Friday, October 07, 2005

Dylan's Voice

Bob Dylan, Visions of Johanna

Bob Dylan, It's All Over Now, Baby Blue


Bob Dylan, Not Dark Yet

No, this is not going to be my PhD thesis on Dylan's lyrics and the third person voice as performative. Actually, it's just an attempt to better explain why I love the man's music so much. It seems like the best way to return to the subject of Bob Dylan, as it's only fair that I try to put into words why I think devoting so many posts and words to this man is legitimate. I am sure that some readers have never heard his music, and I'm also sure that many more just don't like it that much. I hope that these posts can at least provide people with a chance to hear his music, or more importantly, give people a second chance to hear his music, to hear it in a new context and appreciate what amazing music the man has been making for 45 years.

I imagine the biggest factor in people's dislike of Dylan's music stems from his voice, that oft-caricatured instrument that wheezes and whines and cracks on each and every track. Why would I possibly make this a focus when I want people to listen and love the music? Because it is the very thing that made me fall in love with his songs, the very thing that endears me to him.

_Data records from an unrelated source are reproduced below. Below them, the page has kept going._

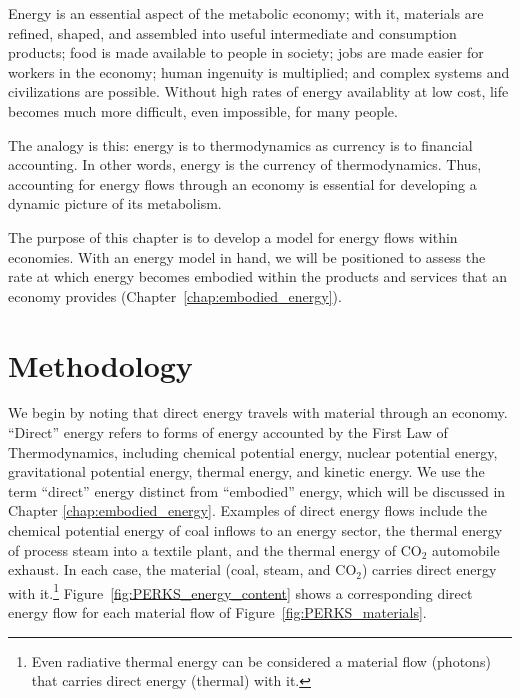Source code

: Energy is an essential aspect of the metabolic economy;
with it, materials are refined, shaped, and assembled
into useful intermediate and consumption products; 
food is made available to people in society; 
jobs are made easier for workers in the economy;
human ingenuity is multiplied;
and complex systems and civilizations are possible.
Without high rates of energy availablity at low cost,
life becomes much more difficult, even impossible, for many people.

The analogy is this: 
energy is to thermodynamics as currency is to financial accounting.
In other words, energy is the currency of thermodynamics.
Thus, accounting for energy flows through an economy
is essential for developing a dynamic picture 
of its metabolism.

The purpose of this chapter is to develop 
a model for energy flows within economies.
With an energy model in hand, we will be positioned 
to assess the rate at which
energy becomes embodied within the products and 
services that an economy provides
(Chapter~\ref{chap:embodied_energy}).


\section{Methodology}
\label{sec:energy_methodology}

We begin by noting that direct energy travels 
with material through an economy.
``Direct'' energy refers to forms of energy accounted by the 
First Law of Thermodynamics,
including chemical potential energy, 
nuclear potential energy, 
gravitational potential energy,
thermal energy, 
and kinetic energy.
We use the term ``direct'' energy distinct from ``embodied'' energy, 
which will be discussed in Chapter \ref{chap:embodied_energy}.
Examples of direct energy flows include 
the chemical potential energy of coal inflows to an energy sector, 
the thermal energy of process steam into a textile plant, and
the thermal energy of CO$_2$ automobile exhaust.
In each case, the material (coal, steam, and CO$_2$) 
carries direct energy with it.\footnote{Even 
radiative thermal energy
can be considered a material flow (photons) that carries
direct energy (thermal) with it.}
Figure~\ref{fig:PERKS_energy_content} shows a corresponding 
direct energy flow for each material flow of Figure~\ref{fig:PERKS_materials}.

You heard me, I love the sound of Dylan's voice in all of this imperfect glory.

I don't want to make this a long post, as I've felt like enough of a sycophant already. I do want to simply say that Dylan's voice is as beautiful as his lyrics. Its imperfections make it unique, something that has been lost in pop culture over the decades. Too often in music and art, value is only placed on the perfect, the clean, the beautiful. Look at our conceptions of beauty today, where impossibly skinny, perfectly structured women are held up as the ideal precisely because of their perfection. Our pop music is the product of the studio, where digital alterations take out the slightest flaws. Hell, the rise of the suburbs in the 50s and 60s can be seen as extension of this aesthetic, when people wanted to escape the dirt, the anarchy, the grit and grime of the urban scene. They created a world of 'perfection', of manicured lawns, devoid of trash, homelessness, poverty and noise.

Along came Bob Dylan's voice, devoid of artifice or treatment. His voice struggles at times, goes off-key, cracks. There is nothing perfect about it at all, and that is what makes it so important and refreshing. It comes out of that other America, that weird, unruly America that no one seems very proud of. The one that isn't shown by Hollywood or Madison Avenue. For me, it is the cities of this country that I hear in his voice, as well as the voices of the immigrants who find a home here, the radicals who built progressive movements that changed the world, the gangsters, hustlers, outcasts. I am sure that others hear the rural voices of the early part of the century that were featured by Alan Lomax, Smithsonian Folkways and Revenant. It makes sense really that both can be heard in Dylan's voice, as he is a man from both Hibbing, Minnesota and Greenwich Village, a man shaped profoundly by both places.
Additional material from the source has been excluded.